Dans les montagnes du Kyrgyzstan : La Silk Road Mountain Race de Stefano

© Stefano Crepaz
© Stefano Crepaz

1’700 km et 27’000 mètres de dénivelé au travers des montagnes du Kyrgyzstan : tel est le parcours sur lequel se sont élancés les participants de la deuxième édition de la Silk Road Mountain Race le 17 août, parmi lesquels le genevois Stefano Crepaz âgé de 30 ans.

Lors de la première édition en 2018, sur la centaine de partants, seuls un tiers sont parvenus à l’arrivée. Aves ses chemins en gravier, ses single-tracks, des sommets au-delà de 4’000 mètres d’altitude et des températures allant de 10 degrés négatifs à 35 degrés celsius, ce challenge tout aussi physique que mental, met à rude épreuve les téméraires osant s’y frotter. Ici, pas de ravitaillement tous les 50 km ou de voiture balai. Sur la totalité du parcours, seuls trois checkpoints permettent aux coureurs de croiser l’organisation et de profiter d’un repas chaud. Curieux des motivations pouvant emmener quelqu’un à tenter une telle aventure, nous sommes allés à la rencontre de Stefano qui y participait pour la première fois.

Stefano, depuis quand pratiques-tu l’ultra-cyclisme ?

Cela fait maintenant 3 ans que je me suis lancé dans des courses et des tours de longue distance. Avant la Silk Road Mountain Race, j’avais uniquement participé à des événements sur une seule journée, tels que le Tour du Mont Blanc ou le Tour des Stations. A deux occasions, j’ai fait des voyages sur plusieurs jours, mais en rien comparables à celui-ci. 

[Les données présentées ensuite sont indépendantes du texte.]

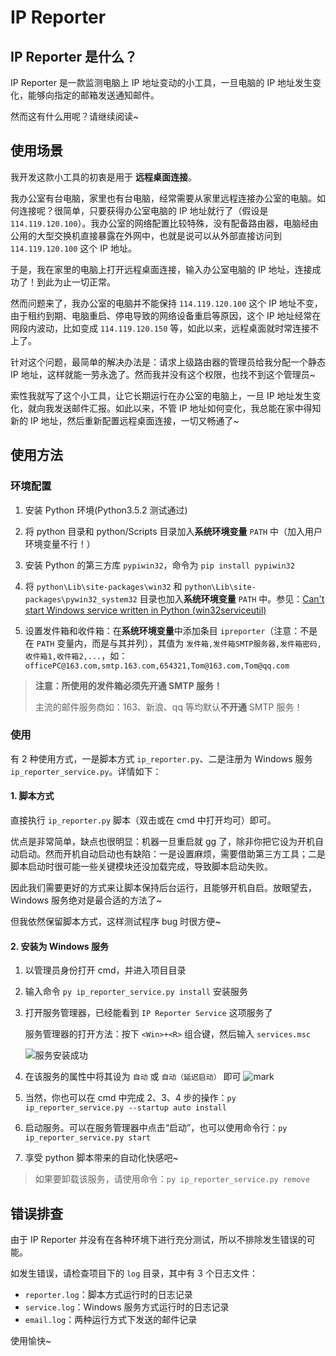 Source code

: # IP Reporter

## IP Reporter 是什么？

IP Reporter 是一款监测电脑上 IP 地址变动的小工具，一旦电脑的 IP 地址发生变化，能够向指定的邮箱发送通知邮件。

然而这有什么用呢？请继续阅读~

## 使用场景

我开发这款小工具的初衷是用于 **远程桌面连接**。

我办公室有台电脑，家里也有台电脑，经常需要从家里远程连接办公室的电脑。如何连接呢？很简单，只要获得办公室电脑的 IP 地址就行了（假设是 `114.119.120.100`）。我办公室的网络配置比较特殊，没有配备路由器，电脑经由公用的大型交换机直接暴露在外网中，也就是说可以从外部直接访问到 `114.119.120.100` 这个 IP 地址。

于是，我在家里的电脑上打开远程桌面连接，输入办公室电脑的 IP 地址，连接成功了！到此为止一切正常。

然而问题来了，我办公室的电脑并不能保持 `114.119.120.100` 这个 IP 地址不变，由于租约到期、电脑重启、停电导致的网络设备重启等原因，这个 IP 地址经常在网段内波动，比如变成 `114.119.120.150` 等，如此以来，远程桌面就时常连接不上了。

针对这个问题，最简单的解决办法是：请求上级路由器的管理员给我分配一个静态 IP 地址，这样就能一劳永逸了。然而我并没有这个权限，也找不到这个管理员~

索性我就写了这个小工具，让它长期运行在办公室的电脑上，一旦 IP 地址发生变化，就向我发送邮件汇报。如此以来，不管 IP 地址如何变化，我总能在家中得知新的 IP 地址，然后重新配置远程桌面连接，一切又畅通了~

## 使用方法

### 环境配置

1. 安装 Python 环境(Python3.5.2 测试通过)

2. 将 python 目录和 python/Scripts 目录加入**系统环境变量** `PATH` 中（加入用户环境变量不行！）

3. 安装 Python 的第三方库 `pypiwin32`，命令为 `pip install pypiwin32`

4. 将 `python\Lib\site-packages\win32` 和 `python\Lib\site-packages\pywin32_system32` 目录也加入**系统环境变量** `PATH` 中。参见：[Can't start Windows service written in Python (win32serviceutil)](https://stackoverflow.com/questions/8943371/cant-start-windows-service-written-in-python-win32serviceutil)

5. 设置发件箱和收件箱：在**系统环境变量**中添加条目 `ipreporter`（注意：不是在 `PATH` 变量内，而是与其并列），其值为 `发件箱,发件箱SMTP服务器,发件箱密码,收件箱1,收件箱2,...`，如：`officePC@163.com,smtp.163.com,654321,Tom@163.com,Tom@qq.com`

> **注意：所使用的发件箱必须先开通 SMTP 服务！**
> 
> 主流的邮件服务商如：163、新浪、qq 等均默认**不开通** SMTP 服务！

### 使用 

有 2 种使用方式，一是脚本方式 `ip_reporter.py`、二是注册为 Windows 服务 `ip_reporter_service.py`。详情如下：

#### 1. 脚本方式

直接执行 `ip_reporter.py` 脚本（双击或在 cmd 中打开均可）即可。

优点是非常简单，缺点也很明显：机器一旦重启就 gg 了，除非你把它设为开机自动启动。然而开机自动启动也有缺陷：一是设置麻烦，需要借助第三方工具；二是脚本启动时很可能一些关键模块还没加载完成，导致脚本启动失败。

因此我们需要更好的方式来让脚本保持后台运行，且能够开机自启。放眼望去，Windows 服务绝对是最合适的方法了~

但我依然保留脚本方式，这样测试程序 bug 时很方便~

#### 2. 安装为 Windows 服务

1. 以管理员身份打开 cmd，并进入项目目录

2. 输入命令 `py ip_reporter_service.py install` 安装服务

3. 打开服务管理器，已经能看到 `IP Reporter Service` 这项服务了
    
    服务管理器的打开方法：按下 `<Win>+<R>` 组合键，然后输入 `services.msc`
    
    ![服务安装成功](http://os09d5k4j.bkt.clouddn.com/image/170913/0iij34eiLJ.png?imageslim)

4. 在该服务的属性中将其设为 `自动` 或 `自动（延迟启动）` 即可
    ![mark](http://os09d5k4j.bkt.clouddn.com/image/170913/7BJKg444KA.png?imageslim)

5. 当然，你也可以在 cmd 中完成 2、3、4 步的操作：`py ip_reporter_service.py --startup auto install`

6. 启动服务。可以在服务管理器中点击“启动”，也可以使用命令行：`py ip_reporter_service.py start`

7. 享受 python 脚本带来的自动化快感吧~

> 如果要卸载该服务，请使用命令：`py ip_reporter_service.py remove`

## 错误排查

由于 IP Reporter 并没有在各种环境下进行充分测试，所以不排除发生错误的可能。

如发生错误，请检查项目下的 `log` 目录，其中有 3 个日志文件：

- `reporter.log`：脚本方式运行时的日志记录
- `service.log`：Windows 服务方式运行时的日志记录
- `email.log`：两种运行方式下发送的邮件记录

使用愉快~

C’était donc la première fois que tu te lançais sur une course en auto-suffisance aussi longue ?!

Affirmatif! Ce fut une grande première pour moi de sortir de la zone de confort européenne (je dirais même « occidentale ») et braver des conditions de courses impitoyables.

© Stefano Crepaz – Emplacement du premier checkpoint après 400 km

Comment t’entraînes-tu pour ce genre d’événements ? 

Mes entraînements ne sont pas vraiment structurés. Je n’ai pas de coach ni de structure qui me suit. À vrai dire, cette année, outre un long week-end de bikepacking en Suisse, je n’ai pas vraiment essayé de répliquer les mêmes conditions de vie qu’au Kirghizistan. En revanche, j’ai essayé de pousser la charge de l’effort plus loin afin d’entraîner mon corps à mieux supporter la fatigue, la déshydratation ou l’hypoglycémie. Cela s’est traduit par deux longs tours à vélo les week-ends avec une quantité conséquente de dénivelé (i.e. 260km et 6000m d+). En agrément, deux fois par semaine, le soir après le travail, j’ajoutais une séance d’1h30 d’effort anaérobique.

Ne craignais-tu pas tous les dangers qui peuvent survenir dans des zones aussi retirées que celles traversées en Kirghizistan ?

À vrai dire, en amont, pas spécialement. Certes, j’aime faire du vélo de manière conséquente, cela ne m’empêche pas de rouler avec un certain conservatisme, sans prendre de risques inutiles. Le fait d’être suivi par l’organisation grâce à une balise GPS me rassurait aussi. Un dot-watcher veillait nuit et jour sur moi et pouvait contacter l’organisation sur place en cas de comportement anormal de ma part (i.e. si ma position GPS venait à ne pas bouger pendant 1h en pleine journée ou si je venais à sortir de la trace de manière anormale).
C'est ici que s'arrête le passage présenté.